Return all lines from the listing below in which the string "aspects" occurs.

#### SOURCE INFORMATION
>>>>
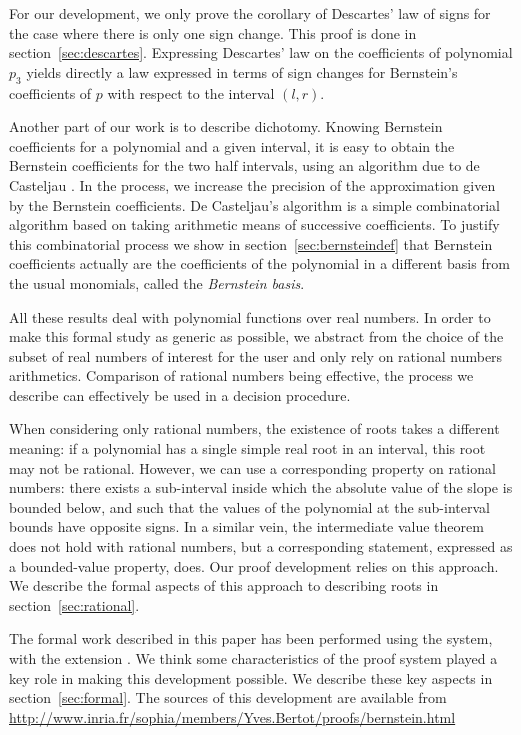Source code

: \documentclass{mscs}
\begin{document}
For our development, we only prove the corollary  of
Descartes' law of signs for the case where there is only one sign
change.    This proof is done in section~\ref{sec:descartes}.
  Expressing Descartes' law on the coefficients of polynomial
\(p_3\) yields directly a law expressed in terms of sign changes for
Bernstein's coefficients of \(p\) with respect to the
interval
\((l,r)\).

Another part of our work is to describe dichotomy.  Knowing Bernstein
coefficients for a polynomial and a given interval, it is easy to
obtain the Bernstein coefficients for the two half intervals, using
an algorithm due to de Casteljau \cite{castel}.  In the process, we increase
the precision of the approximation given by the Bernstein
coefficients.  De Casteljau's algorithm is a simple combinatorial
algorithm based on taking arithmetic means of successive coefficients.
To justify this combinatorial process we show in
section~\ref{sec:bernsteindef} that Bernstein
coefficients actually are the coefficients of the polynomial in a
different basis from the usual monomials, called the {\em Bernstein basis}.

All these results deal with polynomial functions over real numbers. In
order to make this formal study as generic as possible, we abstract
from the choice of the subset of real numbers of interest for the
user and only rely on rational numbers arithmetics. Comparison of
rational numbers being effective, the process we describe can
effectively be used in a decision procedure.

When considering only rational numbers, the existence of roots takes a
different meaning: if a polynomial has a single simple real root in an
interval, this root may not be rational.  However, we can use a
corresponding property on rational numbers: there exists a
sub-interval inside which the absolute value of the slope is bounded
below, and such that the values of the polynomial at the sub-interval
bounds have opposite signs.  In a similar vein, the intermediate value
theorem  does not hold with rational numbers, but a corresponding
statement, expressed as a bounded-value property, does.  Our proof
development relies on this approach.  We describe the formal aspects
of this approach to describing roots in section~\ref{sec:rational}.

The formal work described in this paper has been performed using
the \Coq{} system\cite{coqart, coqsite}, with the \ssr{} extension
\cite{GONTHIER:2008:INRIA-00258384:4}.  We think some characteristics
of the proof system played a key role in making this development
possible.  We describe these key aspects in section~\ref{sec:formal}.
The sources of this development are available from\\
{\url{http://www.inria.fr/sophia/members/Yves.Bertot/proofs/bernstein.html}}
\end{document}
<<<<
#### EXPECTED ANSWER
development relies on this approach.  We describe the formal aspects
possible.  We describe these key aspects in section~\ref{sec:formal}.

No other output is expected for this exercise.